** Opening Record extracts block **

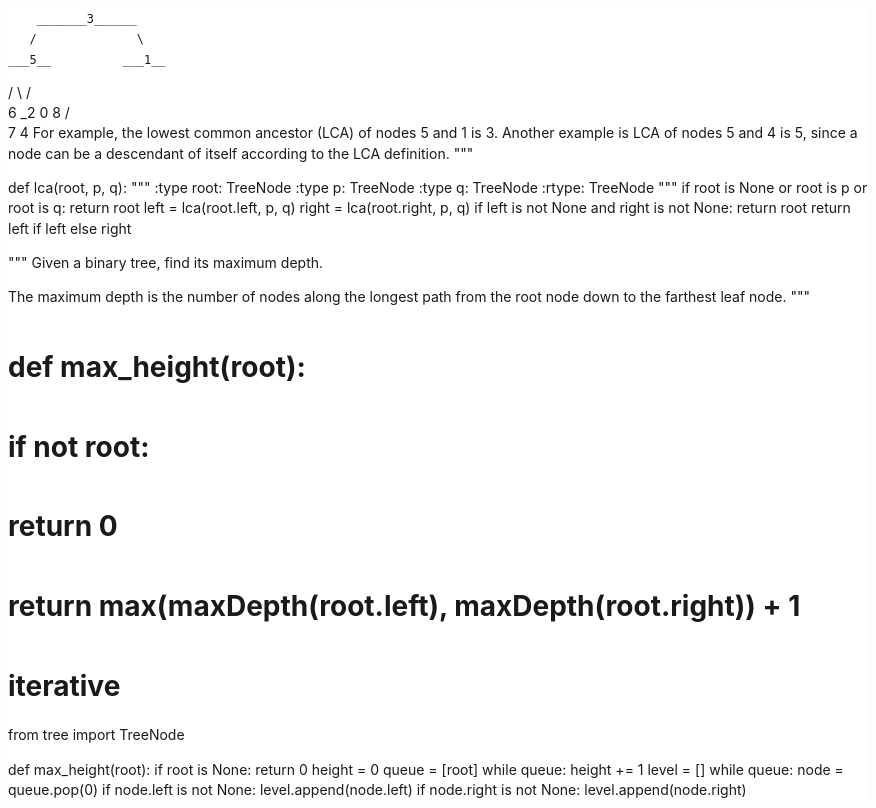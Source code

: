         _______3______
       /              \
    ___5__          ___1__
   /      \        /      \
   6      _2       0       8
         /  \
         7   4
For example, the lowest common ancestor (LCA) of nodes 5 and 1 is 3.
Another example is LCA of nodes 5 and 4 is 5,
since a node can be a descendant of itself according to the LCA definition.
"""


def lca(root, p, q):
    """
    :type root: TreeNode
    :type p: TreeNode
    :type q: TreeNode
    :rtype: TreeNode
    """
    if root is None or root is p or root is q:
        return root
    left = lca(root.left, p, q)
    right = lca(root.right, p, q)
    if left is not None and right is not None:
        return root
    return left if left else right

"""
Given a binary tree, find its maximum depth.

The maximum depth is the number of nodes along the
longest path from the root node down to the farthest leaf node.
"""

# def max_height(root):
#     if not root:
#         return 0
#     return max(maxDepth(root.left), maxDepth(root.right)) + 1

# iterative

from tree import TreeNode


def max_height(root):
    if root is None:
        return 0
    height = 0
    queue = [root]
    while queue:
        height += 1
        level = []
        while queue:
            node = queue.pop(0)
            if node.left is not None:
                level.append(node.left)
            if node.right is not None:
                level.append(node.right)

** Closing Record extracts block **

_Problem to work on_
In the copy, omit the pictures and give every line of the data exactly.

_Answer for the task_
Source code

:         _______3______
       /              \
    ___5__          ___1__
   /      \        /      \
   6      _2       0       8
         /  \
         7   4
For example, the lowest common ancestor (LCA) of nodes 5 and 1 is 3.
Another example is LCA of nodes 5 and 4 is 5,
since a node can be a descendant of itself according to the LCA definition.
"""


def lca(root, p, q):
    """
    :type root: TreeNode
    :type p: TreeNode
    :type q: TreeNode
    :rtype: TreeNode
    """
    if root is None or root is p or root is q:
        return root
    left = lca(root.left, p, q)
    right = lca(root.right, p, q)
    if left is not None and right is not None:
        return root
    return left if left else right

"""
Given a binary tree, find its maximum depth.

The maximum depth is the number of nodes along the
longest path from the root node down to the farthest leaf node.
"""

# def max_height(root):
#     if not root:
#         return 0
#     return max(maxDepth(root.left), maxDepth(root.right)) + 1

# iterative

from tree import TreeNode


def max_height(root):
    if root is None:
        return 0
    height = 0
    queue = [root]
    while queue:
        height += 1
        level = []
        while queue:
            node = queue.pop(0)
            if node.left is not None:
                level.append(node.left)
            if node.right is not None:
                level.append(node.right)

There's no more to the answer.